Managing Lots Of Pregenerated HTML And Other Files With Pelican

Sat 14 June 2014 by Fred Clift

For one of the Pelican-managed websites I maintain, I have a lot of files that I don't really want to manage with Pelican, and in some cases, I can't easily, without lots of gymnastics.

In this case, I have about 30k html files that are a dump of an old phpNuke web forum. And, one directory that has a php app installed (Simple Machines Forum). I also have a a lot of other miscellaneous files that I'd like to go into the DocumentRoot of my web server

For the HTML, I could write a script to modify each file to include the meta tags that pelican needs, then put all the images into my images directory, and then put all the CSS into my template. For my archival content, that would be acceptable, but for the SimpleMachines forum, which is maintained by 3rd parties and updated regularly, it isn't practical. I would have to redo my changes every time they released a new version...

I could use STATIC_PATHS, with ARTICLE_EXCLUDES and PAGE_EXCLUDES to do what I want, but for some reason pelican still wants to look at each file. Doing this increased my build times 10x or so with my data. In short, I could use the static_paths to add all my files, and then the excludes settings to tell pelican to not process them.
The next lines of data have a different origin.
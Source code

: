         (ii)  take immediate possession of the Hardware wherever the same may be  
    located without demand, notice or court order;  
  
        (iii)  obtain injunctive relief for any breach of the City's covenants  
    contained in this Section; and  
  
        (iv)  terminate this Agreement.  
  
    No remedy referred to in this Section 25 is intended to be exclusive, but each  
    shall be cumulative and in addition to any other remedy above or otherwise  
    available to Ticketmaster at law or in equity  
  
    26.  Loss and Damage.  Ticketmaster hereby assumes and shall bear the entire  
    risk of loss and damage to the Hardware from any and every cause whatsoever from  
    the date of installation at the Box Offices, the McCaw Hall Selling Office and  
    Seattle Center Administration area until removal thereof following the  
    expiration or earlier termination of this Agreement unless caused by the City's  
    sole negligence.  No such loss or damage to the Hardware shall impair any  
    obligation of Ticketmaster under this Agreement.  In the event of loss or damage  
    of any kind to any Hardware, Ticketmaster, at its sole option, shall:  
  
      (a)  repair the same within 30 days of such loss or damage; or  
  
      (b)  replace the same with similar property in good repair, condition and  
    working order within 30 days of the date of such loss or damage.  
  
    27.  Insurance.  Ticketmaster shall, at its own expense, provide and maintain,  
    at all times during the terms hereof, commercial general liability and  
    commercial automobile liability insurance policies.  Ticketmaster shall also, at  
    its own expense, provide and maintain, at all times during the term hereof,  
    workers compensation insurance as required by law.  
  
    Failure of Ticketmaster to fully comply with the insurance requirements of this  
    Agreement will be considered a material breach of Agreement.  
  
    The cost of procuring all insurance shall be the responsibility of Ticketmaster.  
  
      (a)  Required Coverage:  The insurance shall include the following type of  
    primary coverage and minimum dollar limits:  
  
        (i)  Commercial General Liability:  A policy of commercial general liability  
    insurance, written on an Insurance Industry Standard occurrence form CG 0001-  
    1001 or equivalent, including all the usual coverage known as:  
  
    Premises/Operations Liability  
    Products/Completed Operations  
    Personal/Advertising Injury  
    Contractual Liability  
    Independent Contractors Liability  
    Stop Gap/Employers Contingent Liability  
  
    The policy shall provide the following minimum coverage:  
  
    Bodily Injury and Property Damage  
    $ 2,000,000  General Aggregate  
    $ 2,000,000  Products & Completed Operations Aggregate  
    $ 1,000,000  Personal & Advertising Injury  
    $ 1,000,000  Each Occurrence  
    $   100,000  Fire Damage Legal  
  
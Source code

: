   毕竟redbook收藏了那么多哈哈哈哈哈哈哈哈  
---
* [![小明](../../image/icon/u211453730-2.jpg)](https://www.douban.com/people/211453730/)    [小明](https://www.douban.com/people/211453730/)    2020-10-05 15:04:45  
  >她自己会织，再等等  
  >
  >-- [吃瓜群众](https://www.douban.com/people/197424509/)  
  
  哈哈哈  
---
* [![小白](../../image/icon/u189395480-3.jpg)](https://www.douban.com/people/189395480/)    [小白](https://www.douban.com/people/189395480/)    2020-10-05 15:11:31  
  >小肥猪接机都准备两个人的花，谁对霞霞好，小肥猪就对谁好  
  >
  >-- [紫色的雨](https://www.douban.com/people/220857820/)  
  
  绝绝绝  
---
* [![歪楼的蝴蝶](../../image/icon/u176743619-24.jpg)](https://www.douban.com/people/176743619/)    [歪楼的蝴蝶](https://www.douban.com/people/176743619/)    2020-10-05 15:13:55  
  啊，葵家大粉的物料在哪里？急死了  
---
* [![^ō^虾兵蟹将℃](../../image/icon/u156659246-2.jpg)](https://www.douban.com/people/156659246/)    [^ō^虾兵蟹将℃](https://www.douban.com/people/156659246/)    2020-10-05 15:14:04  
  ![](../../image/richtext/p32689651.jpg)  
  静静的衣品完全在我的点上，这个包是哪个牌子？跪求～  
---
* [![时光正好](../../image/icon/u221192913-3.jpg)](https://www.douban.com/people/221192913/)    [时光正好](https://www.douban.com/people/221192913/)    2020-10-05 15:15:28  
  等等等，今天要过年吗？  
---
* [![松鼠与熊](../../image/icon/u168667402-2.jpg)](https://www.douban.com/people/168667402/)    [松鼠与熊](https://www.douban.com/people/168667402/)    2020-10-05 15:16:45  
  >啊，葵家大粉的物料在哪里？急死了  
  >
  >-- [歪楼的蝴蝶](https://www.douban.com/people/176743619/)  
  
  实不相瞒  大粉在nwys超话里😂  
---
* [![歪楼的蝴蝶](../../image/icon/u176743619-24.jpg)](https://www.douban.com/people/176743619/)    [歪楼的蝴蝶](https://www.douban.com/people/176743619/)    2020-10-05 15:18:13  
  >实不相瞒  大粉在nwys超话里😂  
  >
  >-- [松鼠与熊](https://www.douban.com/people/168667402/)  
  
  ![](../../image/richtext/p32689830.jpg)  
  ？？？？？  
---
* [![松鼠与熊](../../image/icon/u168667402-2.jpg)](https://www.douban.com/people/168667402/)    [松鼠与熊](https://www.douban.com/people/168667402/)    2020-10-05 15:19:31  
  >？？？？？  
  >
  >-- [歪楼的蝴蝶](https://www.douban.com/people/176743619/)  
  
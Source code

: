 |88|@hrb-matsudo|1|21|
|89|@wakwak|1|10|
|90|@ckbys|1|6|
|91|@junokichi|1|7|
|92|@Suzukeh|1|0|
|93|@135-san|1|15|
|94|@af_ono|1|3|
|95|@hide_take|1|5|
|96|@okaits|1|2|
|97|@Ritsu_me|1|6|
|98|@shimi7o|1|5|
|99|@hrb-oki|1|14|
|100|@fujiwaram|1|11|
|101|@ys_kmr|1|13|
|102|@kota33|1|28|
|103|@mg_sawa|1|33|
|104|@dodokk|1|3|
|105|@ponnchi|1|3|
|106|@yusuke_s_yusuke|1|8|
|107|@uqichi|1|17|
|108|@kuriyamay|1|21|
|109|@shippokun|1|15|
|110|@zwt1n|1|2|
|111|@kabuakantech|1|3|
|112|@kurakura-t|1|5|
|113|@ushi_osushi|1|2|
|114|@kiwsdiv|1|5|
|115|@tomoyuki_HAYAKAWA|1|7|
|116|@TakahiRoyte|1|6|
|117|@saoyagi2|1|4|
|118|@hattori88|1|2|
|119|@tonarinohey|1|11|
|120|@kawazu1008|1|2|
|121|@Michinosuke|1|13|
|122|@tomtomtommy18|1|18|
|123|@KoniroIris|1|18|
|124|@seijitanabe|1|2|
Instead I tried the following, and use this now. In my top-level directory, I made a directory 'output-skel' and then I edited my Makefile. In the html target, I added this line as one of the commands that is run:

rsync -SHqav output-skel/ $(OUTPUTDIR)

so my html make block looks like this:

    rsync -SHqav output-skel/ $(OUTPUTDIR)

This way, I can put ANY file I want to include in my output in it's relative path in output-skel and have it show up where I want it.

This sure beats having 30k entries in my STATIC_PATHS. I put .htaccess files, static-html, some 'downloads' files there.

As an aside, I also add the following lines to my html make target:

    chown -R root:www $(OUTPUTDIR)
    find $(OUTPUTDIR) -type d | xargs chmod 750
    find $(OUTPUTDIR) -type f | xargs chmod 640

Just to keep things neat and tidy - both secure the files and allow the webserver to see them.